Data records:
###
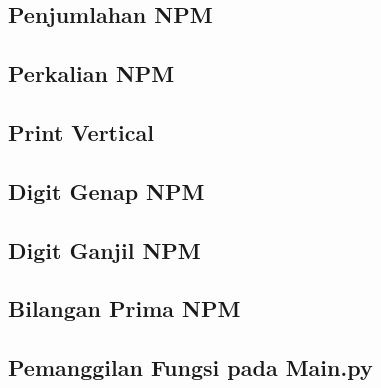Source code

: \subsection{Penjumlahan NPM}

\subsection{Perkalian NPM}

\subsection{Print Vertical}

\subsection{Digit Genap NPM}

\subsection{Digit Ganjil NPM}

\subsection{Bilangan Prima NPM}

\subsection{Pemanggilan Fungsi pada Main.py}
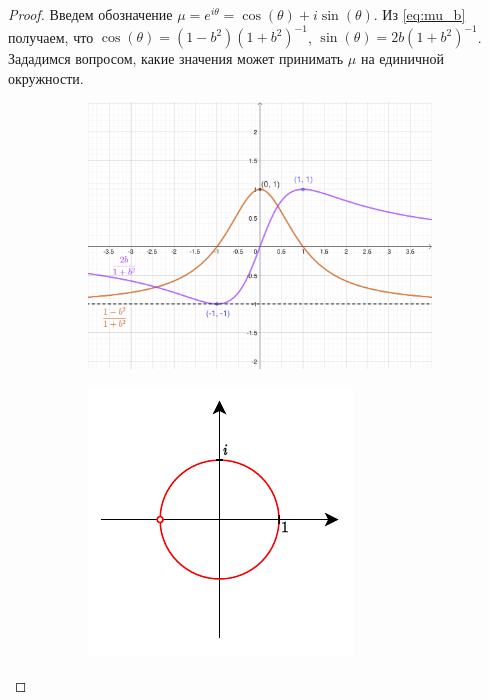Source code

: \documentclass{article}
\newtheorem*{proof}{$\square$}
\begin{document}
\begin{proof}
		Введем обозначение $\mu = e^{i\theta} = \cos(\theta) + i \sin(\theta)$. Из \eqref{eq:mu_b} получаем, что $\cos(\theta) = (1-b^2)(1+b^2)^{-1}$, $\sin(\theta) = 2b (1+b^2)^{-1}$. Зададимся вопросом, какие значения может принимать $\mu$ на единичной окружности.
 		
		\begin{figure}[h!]
			\centering
			\begin{subfigure}[h]{0.45\linewidth}
				\centering
				\includegraphics[width=\linewidth]{figures/mu_sin_cos}
			\end{subfigure}
			\hfill
			\begin{subfigure}[h]{0.35\linewidth}
				\centering
				\includegraphics[width=\linewidth]{figures/muQ}
			\end{subfigure}
		\end{figure}
		

\end{proof}
\end{document}
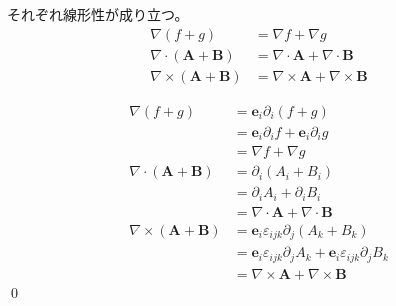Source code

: \documentclass[uplatex,dvipdfmx,a4paper,11pt]{jlreq}
\makeatletter
\newcommand{\ee}{\bm{e}}
\newcommand{\grad}{\nabla}
\renewcommand{\div}{\nabla\cdot}
\newcommand{\rot}{\nabla\times}
\theoremstyle{definition}
\renewenvironment{proof}[1][\proofname]{\par
  \normalfont
  \topsep6\p@\@plus6\p@ \trivlist
  \item[\hskip\labelsep{\bfseries #1}\@addpunct{\bfseries}]\ignorespaces\quad\par
}{%
  \qed\endtrivlist\@endpefalse
}
\renewcommand\proofname{証明}
\makeatother
\begin{document}
\begin{theorem}[勾配・発散・回転の線形性]
  それぞれ線形性が成り立つ。
  \begin{align}
    \grad{(f+g)}          & = \grad{f} + \grad{g}         \\
    \div{(\bm{A}+\bm{B})} & = \div{\bm{A}} + \div{\bm{B}} \\
    \rot{(\bm{A}+\bm{B})} & = \rot{\bm{A}} + \rot{\bm{B}}
  \end{align}
\end{theorem}
\begin{proof}
  \begin{align}
    \grad{(f+g)}            & = \ee_i\partial_i(f+g)                                                      \\
                            & = \ee_i\partial_i f + \ee_i\partial_i g                                     \\
                            & = \grad{f} + \grad{g}                                                       \\
    \div{(\bm{A}+\bm{B})}   & = \partial_i(A_i + B_i)                                                     \\
                            & = \partial_i A_i + \partial_i B_i                                           \\
                            & = \div{\bm{A}}+\div{\bm{B}}                                                 \\
    \rot{(\bm{A} + \bm{B})} & = \ee_i\varepsilon_{ijk}\partial_j(A_k + B_k)                               \\
                            & = \ee_i\varepsilon_{ijk}\partial_jA_k + \ee_i\varepsilon_{ijk}\partial_jB_k \\
                            & = \rot{\bm{A}} + \rot{\bm{B}}
  \end{align}
\end{proof}
\end{document}
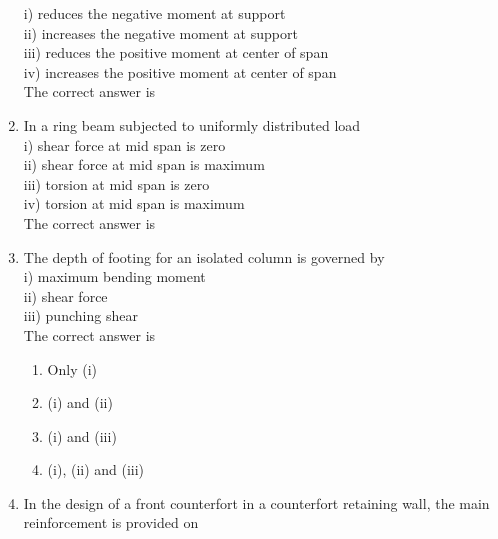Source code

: \documentclass[11pt,a4paper]{article}
\begin{document}
\begin{enumerate}
{i) reduces the negative moment at support \\
ii) increases the negative moment at support \\
iii) reduces the positive moment at center of span \\
iv) increases the positive moment at center of span  \\
The correct answer is}
\\
\item{In a ring beam subjected to uniformly distributed load \\
i) shear force at mid span is zero \\
ii) shear force at mid span is maximum \\
iii) torsion at mid span is zero \\
iv) torsion at mid span is maximum  \\
The correct answer is}
\\
\item{The depth of footing for an isolated column is governed by \\
i) maximum bending moment \\
ii) shear force \\
iii) punching shear  \\
The correct answer is}
\begin{enumerate}[label=\Alph*.]
\item{Only (i)}
\item{(i) and (ii)}
\item{(i) and (iii)}
\item{(i), (ii) and (iii)}
\end{enumerate}
\item{In the design of a front counterfort in a counterfort retaining wall, the main reinforcement is provided on \\
}
\end{enumerate}
\end{document}
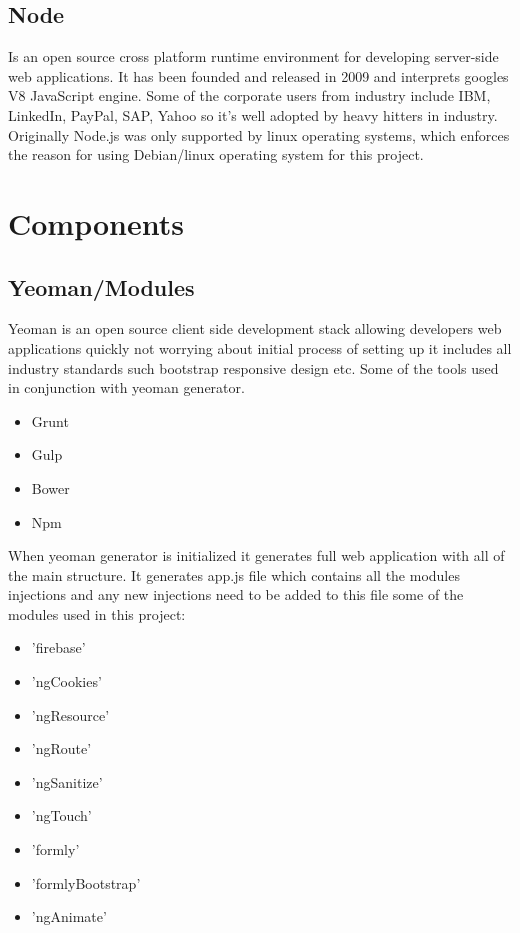 \subsection{Node}
\bigbreak
Is an open source cross platform runtime environment for developing server-side web applications. It has been founded and released in 2009 and interprets googles V8 JavaScript engine. Some of the corporate users from industry include IBM, LinkedIn, PayPal, SAP, Yahoo so it’s well adopted by heavy hitters in industry. Originally Node.js was only supported by linux operating systems, which enforces the reason for using Debian/linux operating system for this project.


\section{Components}
\subsection{Yeoman/Modules}
\bigbreak
Yeoman is an open source client side development stack allowing developers web applications quickly not worrying about initial process of setting up it includes all industry standards such bootstrap responsive design etc. Some of the tools used in conjunction with yeoman generator.

\begin{itemize}

	\item Grunt 
	\item Gulp
	\item Bower
	\item Npm

\end{itemize}

When yeoman generator is initialized it generates full web application with all of the main structure. 
It generates app.js file which contains all the modules injections and any new injections need to be added to this file some of the modules used in this project:

\begin{itemize}
	
	\item 'firebase' 
	\item 'ngCookies'
	\item 'ngResource'
	\item 'ngRoute'
	\item 'ngSanitize' 
	\item 'ngTouch'
	\item 'formly'
	\item 'formlyBootstrap'
	\item 'ngAnimate'
	
\end{itemize}
\bigbreak

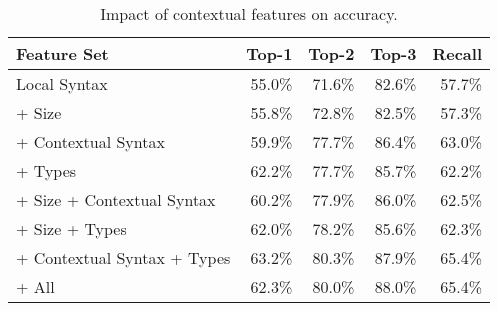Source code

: \begin{table}[ht]
  \centering
  \begin{tabular}{lrrrr}
    \toprule
    Feature Set                 & Top-1  & Top-2  & Top-3  & Recall \\
    \midrule
    Local Syntax                & 55.0\% & 71.6\% & 82.6\% & 57.7\% \\
    \midrule
    + Size                      & 55.8\% & 72.8\% & 82.5\% & 57.3\% \\
    + Contextual Syntax         & 59.9\% & 77.7\% & 86.4\% & 63.0\% \\
    + Types                     & 62.2\% & 77.7\% & 85.7\% & 62.2\% \\
    \midrule
    + Size + Contextual Syntax  & 60.2\% & 77.9\% & 86.0\% & 62.5\% \\
    + Size + Types              & 62.0\% & 78.2\% & 85.6\% & 62.3\% \\
    + Contextual Syntax + Types & 63.2\% & 80.3\% & 87.9\% & 65.4\% \\
    \midrule
    + All                       & 62.3\% & 80.0\% & 88.0\% & 65.4\% \\
    \bottomrule
  \end{tabular}
  \caption{
    Impact of contextual features on accuracy.
  }\label{tab:type-error-slice}
\end{table}




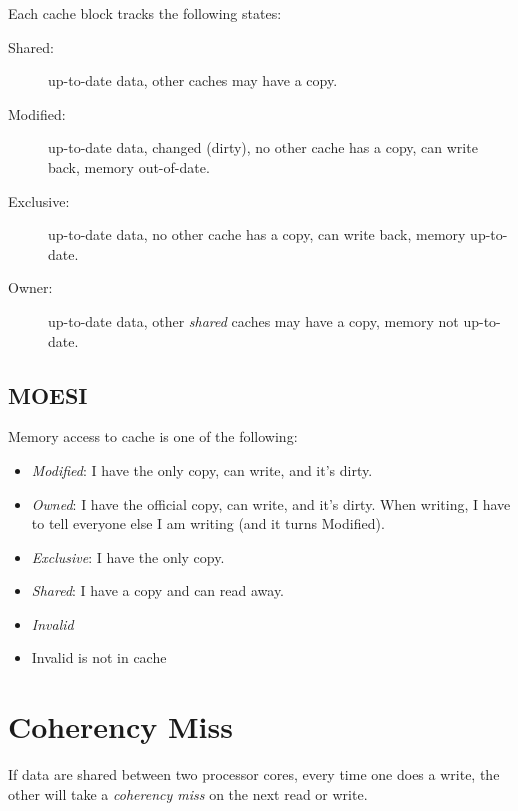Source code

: Each cache block tracks the following states:
\begin{description}
	\item[Shared:] up-to-date data, other caches may have a copy.
	\item[Modified:] up-to-date data, changed (dirty), no other cache has a copy, can write back, memory out-of-date.
	\item[Exclusive:] up-to-date data, no other cache has a copy, can write back, memory up-to-date.
	\item[Owner:] up-to-date data, other \emph{shared} caches may have a copy, memory not up-to-date.
\end{description}

\subsection{MOESI}
Memory access to cache is one of the following:
\begin{itemize}
    \item \emph{Modified}: I have the only copy, can write, and it's dirty.
    \item \emph{Owned}: I have the official copy, can write, and it's dirty. When writing, I have to tell everyone else I am writing (and it turns Modified).
    \item \emph{Exclusive}: I have the only copy.
    \item \emph{Shared}: I have a copy and can read away.
    \item \emph{Invalid}
\end{itemize}
\begin{itemize}
    \item Invalid is not in cache
\end{itemize}

\section{Coherency Miss}
If data are shared between two processor cores, every time one does a write, the other will take a \emph{coherency miss} on the next read or write. 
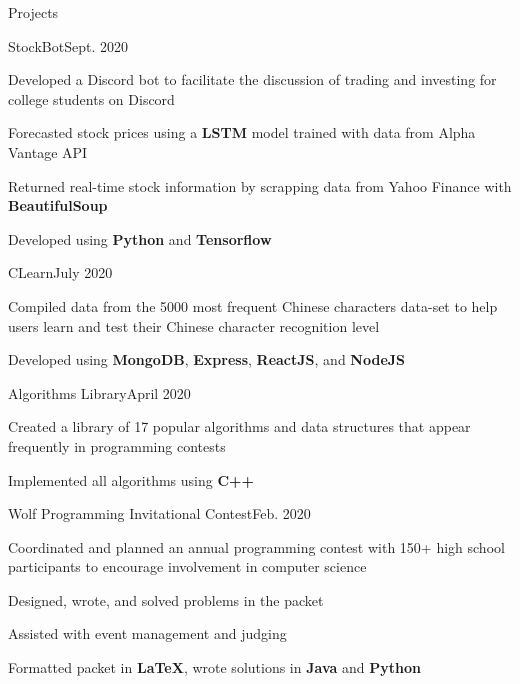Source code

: \documentclass{resume} %
\begin{document}
\begin{rSection}{Projects}
\begin{rSubsection}{StockBot}{Sept. 2020}{}{}
    \item Developed a Discord bot to facilitate the discussion of trading and investing for college students on Discord
    \item Forecasted stock prices using a \textbf{LSTM} model trained with data from Alpha Vantage API
    \item Returned real-time stock information by scrapping data from Yahoo Finance with \textbf{BeautifulSoup}
    \item Developed using \textbf{Python} and \textbf{Tensorflow}
\end{rSubsection}

\begin{rSubsection}{CLearn}{July 2020}{}{}
    \item Compiled data from the 5000 most frequent Chinese characters data-set to help users learn and test their Chinese character recognition level
    \item Developed using \textbf{MongoDB}, \textbf{Express}, \textbf{ReactJS}, and \textbf{NodeJS}
\end{rSubsection}

\begin{rSubsection}{Algorithms Library}{April 2020}{}{}
    \item Created a library of 17 popular algorithms and data structures that appear frequently in programming contests
    \item Implemented all algorithms using \textbf{C++}
\end{rSubsection}

\begin{rSubsection}{Wolf Programming Invitational Contest}{Feb. 2020}{}{}
    \item Coordinated and planned an annual programming contest with 150+ high school participants to encourage involvement in computer science
    \item Designed, wrote, and solved problems in the packet
    \item Assisted with event management and judging
    \item Formatted packet in \textbf{LaTeX}, wrote solutions in \textbf{Java} and \textbf{Python}
\end{rSubsection}
\end{rSection}


\end{document}
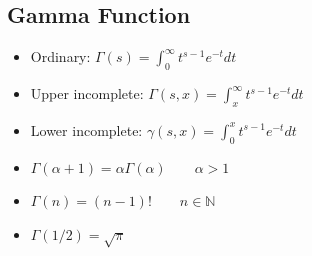 \documentclass[landscape]{article}
\begin{document}
\begin{multicols*}{2}
%
%
%
%
%
%
%
%

\subsection{Gamma Function}
\label{sec:math:gamma}

\begin{itemize}
  \item Ordinary: $\Gamma(s) = \int_0^\infty t^{s-1} e^{-t}dt$
  \item Upper incomplete: $\Gamma(s,x) = \int_x^\infty t^{s-1} e^{-t}dt$
  \item Lower incomplete: $\gamma(s,x) = \int_0^x t^{s-1} e^{-t}dt$
  \item $\Gamma(\alpha + 1) = \alpha \Gamma(\alpha) \qquad \alpha>1$
  \item $\Gamma(n) = (n-1)! \qquad n \in \mathbb N$
  \item $\Gamma(1/2) = \sqrt{\pi}$
\end{itemize}


\end{multicols*}
\end{document}
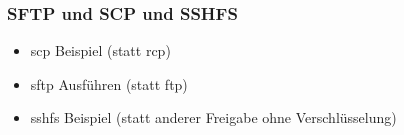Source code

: \begin{frame}
\frametitle{SFTP und SCP und SSHFS}
\begin{itemize}
\item scp Beispiel (statt rcp)
\item sftp Ausführen (statt ftp)
\item sshfs Beispiel (statt anderer Freigabe ohne Verschlüsselung)
\end{itemize}
\end{frame}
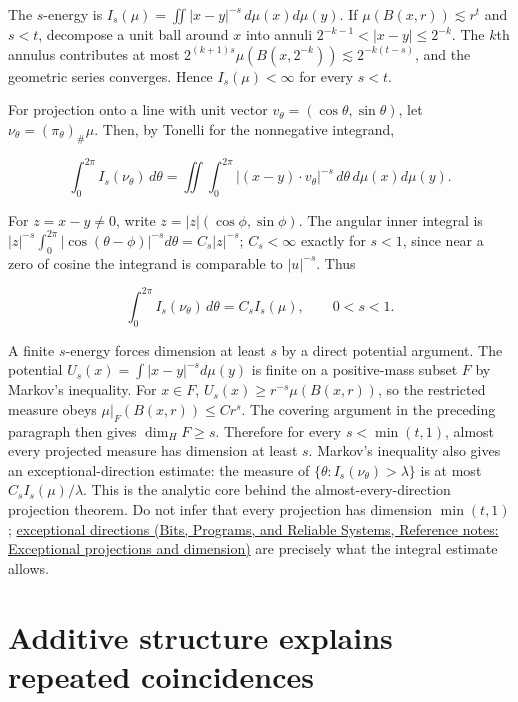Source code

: The \(s\)-energy is \(I_s(\mu)=\iint|x-y|^{-s}\,d\mu(x)d\mu(y)\). If \(\mu(B(x,r))\lesssim r^t\) and \(s<t\), decompose a unit ball around \(x\) into annuli \(2^{-k-1}<|x-y|\le2^{-k}\). The \(k\)th annulus contributes at most \(2^{(k+1)s}\mu(B(x,2^{-k}))\lesssim2^{-k(t-s)}\), and the geometric series converges. Hence \(I_s(\mu)<\infty\) for every \(s<t\).

For projection onto a line with unit vector \(v_\theta=(\cos\theta,\sin\theta)\), let \(\nu_\theta=(\pi_\theta)_\#\mu\). Then, by Tonelli for the nonnegative integrand,

\[\int_0^{2\pi}I_s(\nu_\theta)\,d\theta
=\iint\int_0^{2\pi}|(x-y)\cdot v_\theta|^{-s}\,d\theta\,d\mu(x)d\mu(y).\]

For \(z=x-y\ne0\), write \(z=|z|(\cos\phi,\sin\phi)\). The angular inner integral is \(|z|^{-s}\int_0^{2\pi}|\cos(\theta-\phi)|^{-s}d\theta=C_s|z|^{-s}\); \(C_s<\infty\) exactly for \(s<1\), since near a zero of cosine the integrand is comparable to \(|u|^{-s}\). Thus

\[\int_0^{2\pi}I_s(\nu_\theta)\,d\theta=C_s I_s(\mu),\qquad 0<s<1.\]

A finite \(s\)-energy forces dimension at least \(s\) by a direct potential argument. The potential \(U_s(x)=\int|x-y|^{-s}d\mu(y)\) is finite on a positive-mass subset \(F\) by Markov's inequality. For \(x\in F\), \(U_s(x)\ge r^{-s}\mu(B(x,r))\), so the restricted measure obeys \(\mu|_F(B(x,r))\le Cr^s\). The covering argument in the preceding paragraph then gives \(\dim_H F\ge s\). Therefore for every \(s<\min(t,1)\), almost every projected measure has dimension at least \(s\). Markov's inequality also gives an exceptional-direction estimate: the measure of \(\{\theta:I_s(\nu_\theta)>\lambda\}\) is at most \(C_s I_s(\mu)/\lambda\). This is the analytic core behind the almost-every-direction projection theorem. Do not infer that every projection has dimension \(\min(t,1)\); \href{../01-Bits-Programs-and-Reliable-Systems/main.pdf\#nameddest=appendix-3c73f7862157}{exceptional directions (Bits, Programs, and Reliable Systems, Reference notes: Exceptional projections and dimension)} are precisely what the integral estimate allows.

\section{Additive structure explains repeated coincidences}\label{04-visual-computing-ii-ch033-additive-structure-explains-repeated-coincidences}

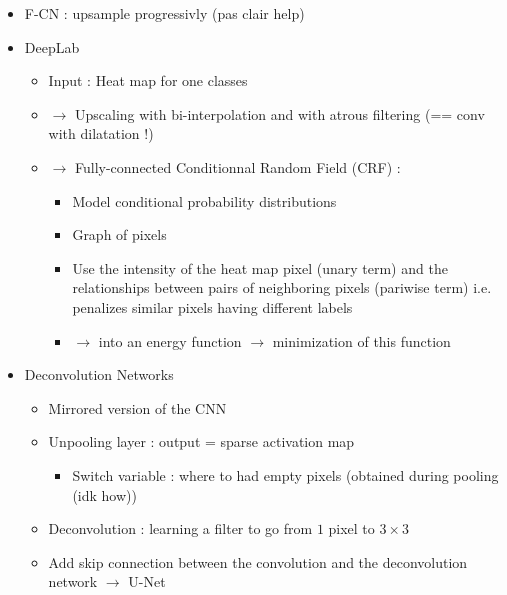 \documentclass{article}
\theoremstyle{plain}%
\theoremstyle{definition}
\theoremstyle{remark}
\begin{document}
\begin{itemize}
    \item F-CN : upsample progressivly (pas clair help)
    \item DeepLab \begin{itemize}
        \item Input : Heat map for one classes 
        \item $\rightarrow$ Upscaling with bi-interpolation and with atrous filtering (== conv with dilatation !)
        \item $\rightarrow$ Fully-connected Conditionnal Random Field (CRF) : \begin{itemize}
            \item Model conditional probability distributions
            \item Graph of pixels
            \item Use the intensity of the heat map pixel (unary term) and the relationships between pairs of neighboring pixels (pariwise term) i.e. penalizes similar pixels having different labels
            \item $\rightarrow$ into an energy function $\rightarrow$ minimization of this function
        \end{itemize}
    \end{itemize}
    \item Deconvolution Networks \begin{itemize}
        \item Mirrored version of the CNN
        \item Unpooling layer : output = sparse activation map \begin{itemize}
            \item Switch variable : where to had empty pixels (obtained during pooling (idk how))
        \end{itemize}
        \item Deconvolution : learning a filter to go from $ 1 $  pixel to $ 3 \times 3 $
        \item Add skip connection between the convolution and the deconvolution network $\rightarrow$ U-Net
    \end{itemize}
\end{itemize}
\end{document}
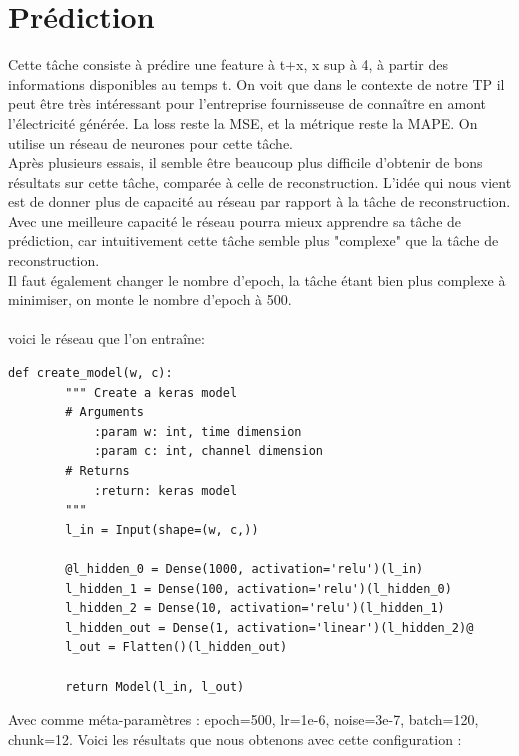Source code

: \documentclass{article}
\begin{document}
\section{Prédiction}
Cette tâche consiste à prédire une feature à t+x, x sup à 4, à partir des informations disponibles au temps t. On voit que dans le contexte de notre TP il peut être très intéressant pour l'entreprise fournisseuse de connaître en amont l'électricité générée. La loss reste la MSE, et la métrique reste la MAPE. On utilise un réseau de neurones pour cette tâche.\\
Après plusieurs essais, il semble être beaucoup plus difficile d'obtenir de bons résultats sur cette tâche, comparée à celle de reconstruction. L'idée qui nous vient est de donner plus de capacité au réseau par rapport à la tâche de reconstruction. Avec une meilleure capacité le réseau pourra mieux apprendre sa tâche de prédiction, car intuitivement cette tâche semble plus "complexe" que la tâche de reconstruction.\\Il faut également changer le nombre d'epoch, la tâche étant bien plus complexe à minimiser, on monte le nombre d'epoch à 500.\\\\
voici le réseau que l'on entraîne:
\begin{lstlisting}[frame=single]
        def create_model(w, c):
        """ Create a keras model
        # Arguments
            :param w: int, time dimension
            :param c: int, channel dimension
        # Returns
            :return: keras model
        """
        l_in = Input(shape=(w, c,))  
        
        @l_hidden_0 = Dense(1000, activation='relu')(l_in)
        l_hidden_1 = Dense(100, activation='relu')(l_hidden_0)
        l_hidden_2 = Dense(10, activation='relu')(l_hidden_1)
        l_hidden_out = Dense(1, activation='linear')(l_hidden_2)@
        l_out = Flatten()(l_hidden_out)

        return Model(l_in, l_out)
    \end{lstlisting}
Avec comme méta-paramètres : epoch=500, lr=1e-6, noise=3e-7, batch=120, chunk=12.
Voici les résultats que nous obtenons avec cette configuration :
\end{document}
###
→ **Task objective**: Only the lines from the top of the records through the line with "Введем обозначение $\mu" belong in the copy; write them out exactly, leaving out pictures.

→ **Exercise response**:
Source code

: \subsection{Penjumlahan NPM}

\subsection{Perkalian NPM}

\subsection{Print Vertical}

\subsection{Digit Genap NPM}

\subsection{Digit Ganjil NPM}

\subsection{Bilangan Prima NPM}

\subsection{Pemanggilan Fungsi pada Main.py}
Source code

: \documentclass{article}
\newtheorem*{proof}{$\square$}
\begin{document}
\begin{proof}
		Введем обозначение $\mu = e^{i\theta} = \cos(\theta) + i \sin(\theta)$. Из \eqref{eq:mu_b} получаем, что $\cos(\theta) = (1-b^2)(1+b^2)^{-1}$, $\sin(\theta) = 2b (1+b^2)^{-1}$. Зададимся вопросом, какие значения может принимать $\mu$ на единичной окружности.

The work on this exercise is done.